*** Opening of DATA EXCERPTS ***

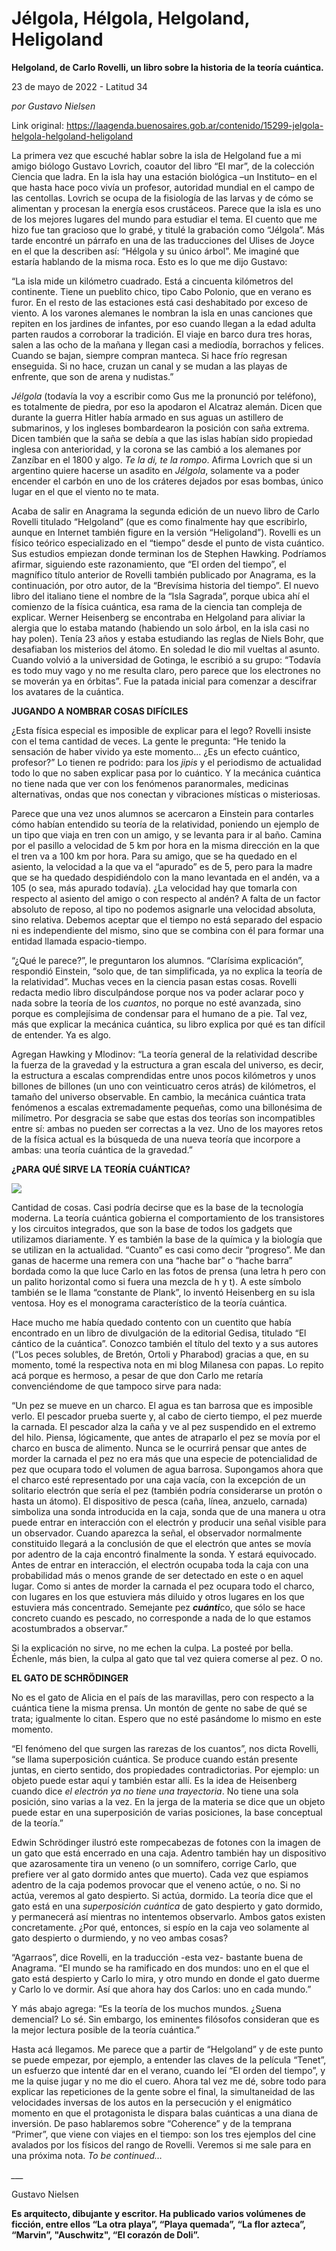# Jélgola, Hélgola, Helgoland, Heligoland

**Helgoland, de Carlo Rovelli, un libro sobre la historia de la teoría cuántica.**

23 de mayo de 2022 - Latitud 34

_por Gustavo Nielsen_

Link original: https://laagenda.buenosaires.gob.ar/contenido/15299-jelgola-helgola-helgoland-heligoland



La primera vez que escuché hablar sobre la isla de Helgoland fue a mi amigo biólogo Gustavo Lovrich, coautor del libro “El mar”, de la colección Ciencia que ladra. En la isla hay una estación biológica –un Instituto– en el que hasta hace poco vivía un profesor, autoridad mundial en el campo de las centollas. Lovrich se ocupa de la fisiología de las larvas y de cómo se alimentan y procesan la energía esos crustáceos. Parece que la isla es uno de los mejores lugares del mundo para estudiar el tema. El cuento que me hizo fue tan gracioso que lo grabé, y titulé la grabación como “Jélgola”. Más tarde encontré un párrafo en una de las traducciones del Ulises de Joyce en el que la describen así: “Hélgola y su único árbol”. Me imaginé que estaría hablando de la misma roca. Esto es lo que me dijo Gustavo:




“La isla mide un kilómetro cuadrado. Está a cincuenta kilómetros del continente. Tiene un pueblito chico, tipo Cabo Polonio, que en verano es furor. En el resto de las estaciones está casi deshabitado por exceso de viento. A los varones alemanes le nombran la isla en unas canciones que repiten en los jardines de infantes, por eso cuando llegan a la edad adulta parten raudos a corroborar la tradición. El viaje en barco dura tres horas, salen a las ocho de la mañana y llegan casi a mediodía, borrachos y felices. Cuando se bajan, siempre compran manteca. Si hace frío regresan enseguida. Si no hace, cruzan un canal y se mudan a las playas de enfrente, que son de arena y nudistas.”




*Jélgola* (todavía la voy a escribir como Gus me la pronunció por teléfono), es totalmente de piedra, por eso la apodaron el Alcatraz alemán. Dicen que durante la guerra Hitler había armado en sus aguas un astillero de submarinos, y los ingleses bombardearon la posición con saña extrema. Dicen también que la saña se debía a que las islas habían sido propiedad inglesa con anterioridad, y la corona se las cambió a los alemanes por Zanzíbar en el 1800 y algo. *Te la di, te la rompo*. Afirma Lovrich que si un argentino quiere hacerse un asadito en *Jélgola*, solamente va a poder encender el carbón en uno de los cráteres dejados por esas bombas, único lugar en el que el viento no te mata.




Acaba de salir en Anagrama la segunda edición de un nuevo libro de Carlo Rovelli titulado “Helgoland” (que es como finalmente hay que escribirlo, aunque en Internet también figure en la versión “Heligoland”). Rovelli es un físico teórico especializado en el “tiempo” desde el punto de vista cuántico. Sus estudios empiezan donde terminan los de Stephen Hawking. Podríamos afirmar, siguiendo este razonamiento, que “El orden del tiempo”, el magnífico título anterior de Rovelli también publicado por Anagrama, es la continuación, por otro autor, de la “Brevísima historia del tiempo”. El nuevo libro del italiano tiene el nombre de la “Isla Sagrada”, porque ubica ahí el comienzo de la física cuántica, esa rama de la ciencia tan compleja de explicar. Werner Heisenberg se encontraba en Helgoland para aliviar la alergia que lo estaba matando (habiendo un solo árbol, en la isla casi no hay polen). Tenía 23 años y estaba estudiando las reglas de Niels Bohr, que desafiaban los misterios del átomo. En soledad le dio mil vueltas al asunto. Cuando volvió a la universidad de Gotinga, le escribió a su grupo: “Todavía es todo muy vago y no me resulta claro, pero parece que los electrones no se moverán ya en órbitas”. Fue la patada inicial para comenzar a descifrar los avatares de la cuántica.




**JUGANDO A NOMBRAR COSAS DIFÍCILES**




¿Esta física especial es imposible de explicar para el lego? Rovelli insiste con el tema cantidad de veces. La gente le pregunta: “He tenido la sensación de haber vivido ya este momento… ¿Es un efecto cuántico, profesor?” Lo tienen re podrido: para los *jipis* y el periodismo de actualidad todo lo que no saben explicar pasa por lo cuántico. Y la mecánica cuántica no tiene nada que ver con los fenómenos paranormales, medicinas alternativas, ondas que nos conectan y vibraciones místicas o misteriosas.




Parece que una vez unos alumnos se acercaron a Einstein para contarles cómo habían entendido su teoría de la relatividad, poniendo un ejemplo de un tipo que viaja en tren con un amigo, y se levanta para ir al baño. Camina por el pasillo a velocidad de 5 km por hora en la misma dirección en la que el tren va a 100 km por hora. Para su amigo, que se ha quedado en el asiento, la velocidad a la que va el “apurado” es de 5, pero para la madre que se ha quedado despidiéndolo con la mano levantada en el andén, va a 105 (o sea, más apurado todavía). ¿La velocidad hay que tomarla con respecto al asiento del amigo o con respecto al andén? A falta de un factor absoluto de reposo, al tipo no podemos asignarle una velocidad absoluta, sino relativa. Debemos aceptar que el tiempo no está separado del espacio ni es independiente del mismo, sino que se combina con él para formar una entidad llamada espacio-tiempo.




“¿Qué le parece?”, le preguntaron los alumnos. “Clarísima explicación”, respondió Einstein, “solo que, de tan simplificada, ya no explica la teoría de la relatividad”. Muchas veces en la ciencia pasan estas cosas. Rovelli redacta medio libro disculpándose porque nos va poder aclarar poco y nada sobre la teoría de los *cuantos*, no porque no esté avanzada, sino porque es complejísima de condensar para el humano de a pie. Tal vez, más que explicar la mecánica cuántica, su libro explica por qué es tan difícil de entender. Ya es algo.




Agregan Hawking y Mlodinov: “La teoría general de la relatividad describe la fuerza de la gravedad y la estructura a gran escala del universo, es decir, la estructura a escalas comprendidas entre unos pocos kilómetros y unos billones de billones (un uno con veinticuatro ceros atrás) de kilómetros, el tamaño del universo observable. En cambio, la mecánica cuántica trata fenómenos a escalas extremadamente pequeñas, como una billonésima de milímetro. Por desgracia se sabe que estas dos teorías son incompatibles entre sí: ambas no pueden ser correctas a la vez. Uno de los mayores retos de la física actual es la búsqueda de una nueva teoría que incorpore a ambas: una teoría cuántica de la gravedad.”




**¿PARA QUÉ SIRVE LA TEORÍA CUÁNTICA?**




![](https://cdn.feater.me/files/images/251905/a4dbd8d0-3677-4597-a79f-cbcb4ec14a54.jpeg)




Cantidad de cosas. Casi podría decirse que es la base de la tecnología moderna. La teoría cuántica gobierna el comportamiento de los transistores y los circuitos integrados, que son la base de todos los gadgets que utilizamos diariamente. Y es también la base de la química y la biología que se utilizan en la actualidad. “Cuanto” es casi como decir “progreso”. Me dan ganas de hacerme una remera con una “hache bar” o “hache barra” bordada como la que luce Carlo en las fotos de prensa (una letra h pero con un palito horizontal como si fuera una mezcla de h y t). A este símbolo también se le llama “constante de Plank”, lo inventó Heisenberg en su isla ventosa. Hoy es el monograma característico de la teoría cuántica.




Hace mucho me había quedado contento con un cuentito que había encontrado en un libro de divulgación de la editorial Gedisa, titulado “El cántico de la cuántica”. Conozco también el título del texto y a sus autores (“Los peces solubles, de Bretón, Ortoli y Pharabod) gracias a que, en su momento, tomé la respectiva nota en mi blog Milanesa con papas. Lo repito acá porque es hermoso, a pesar de que don Carlo me retaría convenciéndome de que tampoco sirve para nada:




“Un pez se mueve en un charco. El agua es tan barrosa que es imposible verlo. El pescador prueba suerte y, al cabo de cierto tiempo, el pez muerde la carnada. El pescador alza la caña y ve al pez suspendido en el extremo del hilo. Piensa, lógicamente, que antes de atraparlo el pez se movía por el charco en busca de alimento. Nunca se le ocurrirá pensar que antes de morder la carnada el pez no era más que una especie de potencialidad de pez que ocupara todo el volumen de agua barrosa. Supongamos ahora que el charco esté representado por una caja vacía, con la excepción de un solitario electrón que sería el pez (también podría considerarse un protón o hasta un átomo). El dispositivo de pesca (caña, línea, anzuelo, carnada) simboliza una sonda introducida en la caja, sonda que de una manera u otra puede entrar en interacción con el electrón y producir una señal visible para un observador. Cuando aparezca la señal, el observador normalmente constituido llegará a la conclusión de que el electrón que antes se movía por adentro de la caja encontró finalmente la sonda. Y estará equivocado. Antes de entrar en interacción, el electrón ocupaba toda la caja con una probabilidad más o menos grande de ser detectado en este o en aquel lugar. Como si antes de morder la carnada el pez ocupara todo el charco, con lugares en los que estuviera más diluido y otros lugares en los que estuviera más concentrado. Semejante pez ***cuánti***co, que sólo se hace concreto cuando es pescado, no corresponde a nada de lo que estamos acostumbrados a observar.”




Si la explicación no sirve, no me echen la culpa. La posteé por bella. Échenle, más bien, la culpa al gato que tal vez quiera comerse al pez. O no.




**EL GATO DE SCHRÖDINGER**




No es el gato de Alicia en el país de las maravillas, pero con respecto a la cuántica tiene la misma prensa. Un montón de gente no sabe de qué se trata; igualmente lo citan. Espero que no esté pasándome lo mismo en este momento.




“El fenómeno del que surgen las rarezas de los cuantos”, nos dicta Rovelli, “se llama superposición cuántica. Se produce cuando están presente juntas, en cierto sentido, dos propiedades contradictorias. Por ejemplo: un objeto puede estar aquí y también estar allí. Es la idea de Heisenberg cuando dice *el electrón ya no tiene una trayectoria*. No tiene una sola posición, sino varias a la vez. En la jerga de la materia se dice que un objeto puede estar en una superposición de varias posiciones, la base conceptual de la teoría.”




Edwin Schrödinger ilustró este rompecabezas de fotones con la imagen de un gato que está encerrado en una caja. Adentro también hay un dispositivo que azarosamente tira un veneno (o un somnífero, corrige Carlo, que prefiere ver al gato dormido antes que muerto). Cada vez que espiamos adentro de la caja podemos provocar que el veneno actúe, o no. Si no actúa, veremos al gato despierto. Si actúa, dormido. La teoría dice que el gato está en una *superposición cuántica* de gato despierto y gato dormido, y permanecerá así mientras no intentemos observarlo. Ambos gatos existen concretamente. ¿Por qué, entonces, si espío en la caja veo solamente al gato despierto o durmiendo, y no veo ambas cosas?




“Agarraos”, dice Rovelli, en la traducción -esta vez- bastante buena de Anagrama. “El mundo se ha ramificado en dos mundos: uno en el que el gato está despierto y Carlo lo mira, y otro mundo en donde el gato duerme y Carlo lo ve dormir. Así que ahora hay dos Carlos: uno en cada mundo.”




Y más abajo agrega: “Es la teoría de los muchos mundos. ¿Suena demencial? Lo sé. Sin embargo, los eminentes filósofos consideran que es la mejor lectura posible de la teoría cuántica.”




Hasta acá llegamos. Me parece que a partir de “Helgoland” y de este punto se puede empezar, por ejemplo, a entender las claves de la película “Tenet”, un esfuerzo que intenté dar en el verano, cuando leí “El orden del tiempo”, y me la quise jugar y no me dio el cuero. Ahora tal vez me dé, sobre todo para explicar las repeticiones de la gente sobre el final, la simultaneidad de las velocidades inversas de los autos en la persecución y el enigmático momento en que el protagonista le dispara balas cuánticas a una diana de inversión. De paso hablaremos sobre “Coherence” y de la temprana “Primer”, que viene con viajes en el tiempo: son los tres ejemplos del cine avalados por los físicos del rango de Rovelli. Veremos si me sale para en una próxima nota. *To be continued…*




*\_\_\_*




Gustavo Nielsen




**Es arquitecto, dibujante y escritor. Ha publicado varios volúmenes de ficción, entre ellos “La otra playa”, “Playa quemada”, “La flor azteca”, “Marvin”, "Auschwitz", “El corazón de Doli”.**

*** Close of DATA EXCERPTS ***

■ WORK REQUEST
What is needed is an exact copy of the lines from the one containing "Y más abajo" to the end of the data; please add nothing else.

■ FINISHED EXERCISE
Y más abajo agrega: “Es la teoría de los muchos mundos. ¿Suena demencial? Lo sé. Sin embargo, los eminentes filósofos consideran que es la mejor lectura posible de la teoría cuántica.”




Hasta acá llegamos. Me parece que a partir de “Helgoland” y de este punto se puede empezar, por ejemplo, a entender las claves de la película “Tenet”, un esfuerzo que intenté dar en el verano, cuando leí “El orden del tiempo”, y me la quise jugar y no me dio el cuero. Ahora tal vez me dé, sobre todo para explicar las repeticiones de la gente sobre el final, la simultaneidad de las velocidades inversas de los autos en la persecución y el enigmático momento en que el protagonista le dispara balas cuánticas a una diana de inversión. De paso hablaremos sobre “Coherence” y de la temprana “Primer”, que viene con viajes en el tiempo: son los tres ejemplos del cine avalados por los físicos del rango de Rovelli. Veremos si me sale para en una próxima nota. *To be continued…*




*\_\_\_*




Gustavo Nielsen




**Es arquitecto, dibujante y escritor. Ha publicado varios volúmenes de ficción, entre ellos “La otra playa”, “Playa quemada”, “La flor azteca”, “Marvin”, "Auschwitz", “El corazón de Doli”.**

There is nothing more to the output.